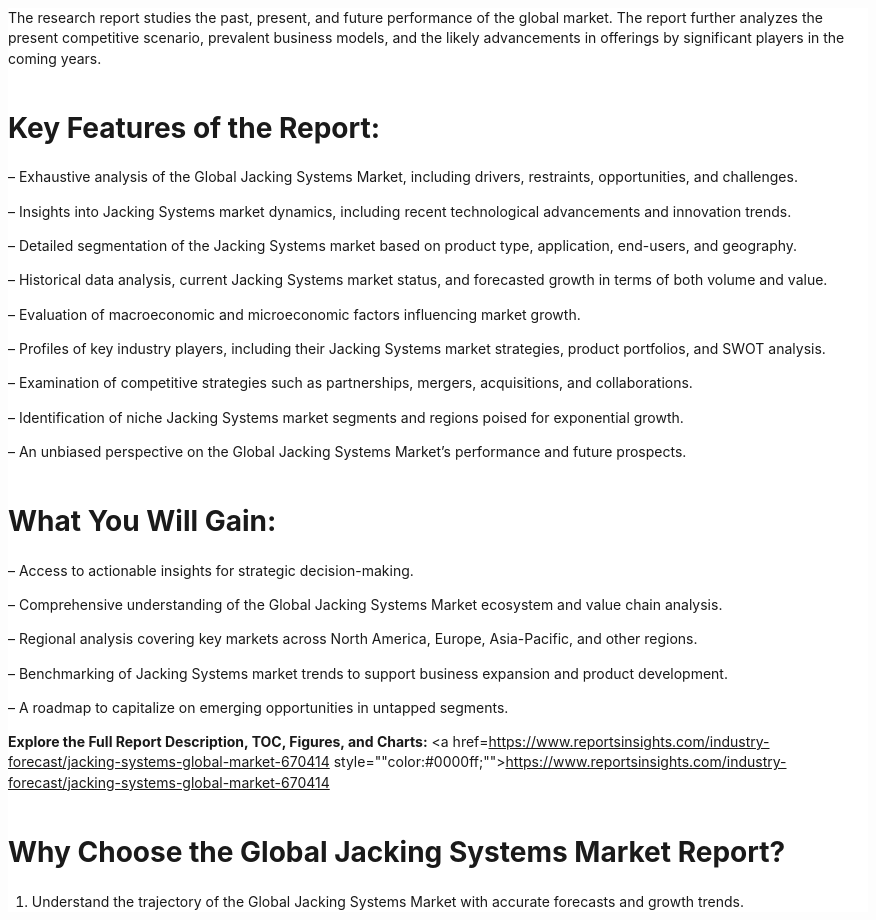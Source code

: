 The research report studies the past, present, and future performance of the global market. The report further analyzes the present competitive scenario, prevalent business models, and the likely advancements in offerings by significant players in the coming years.

# <strong>Key Features of the Report:</strong>

– Exhaustive analysis of the Global Jacking Systems Market, including drivers, restraints, opportunities, and challenges.

– Insights into Jacking Systems market dynamics, including recent technological advancements and innovation trends.

– Detailed segmentation of the Jacking Systems market based on product type, application, end-users, and geography.

– Historical data analysis, current Jacking Systems market status, and forecasted growth in terms of both volume and value.

– Evaluation of macroeconomic and microeconomic factors influencing market growth.

– Profiles of key industry players, including their Jacking Systems market strategies, product portfolios, and SWOT analysis.

– Examination of competitive strategies such as partnerships, mergers, acquisitions, and collaborations.

– Identification of niche Jacking Systems market segments and regions poised for exponential growth.

– An unbiased perspective on the Global Jacking Systems Market’s performance and future prospects.

# <strong>What You Will Gain:</strong>

– Access to actionable insights for strategic decision-making.

– Comprehensive understanding of the Global Jacking Systems Market ecosystem and value chain analysis.

– Regional analysis covering key markets across North America, Europe, Asia-Pacific, and other regions.

– Benchmarking of Jacking Systems market trends to support business expansion and product development.

– A roadmap to capitalize on emerging opportunities in untapped segments.

<strong>Explore the Full Report Description, TOC, Figures, and Charts:</strong>
<a href=https://www.reportsinsights.com/industry-forecast/jacking-systems-global-market-670414 style=""color:#0000ff;"">https://www.reportsinsights.com/industry-forecast/jacking-systems-global-market-670414</a>

# <strong>Why Choose the Global Jacking Systems Market Report?</strong>

1. Understand the trajectory of the Global Jacking Systems Market with accurate forecasts and growth trends.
==*==
Check every line of the entries above, and copy those that carry the string "analysis".

# [Response below]
– Exhaustive analysis of the Global Jacking Systems Market, including drivers, restraints, opportunities, and challenges.
– Historical data analysis, current Jacking Systems market status, and forecasted growth in terms of both volume and value.
– Profiles of key industry players, including their Jacking Systems market strategies, product portfolios, and SWOT analysis.
– Comprehensive understanding of the Global Jacking Systems Market ecosystem and value chain analysis.
– Regional analysis covering key markets across North America, Europe, Asia-Pacific, and other regions.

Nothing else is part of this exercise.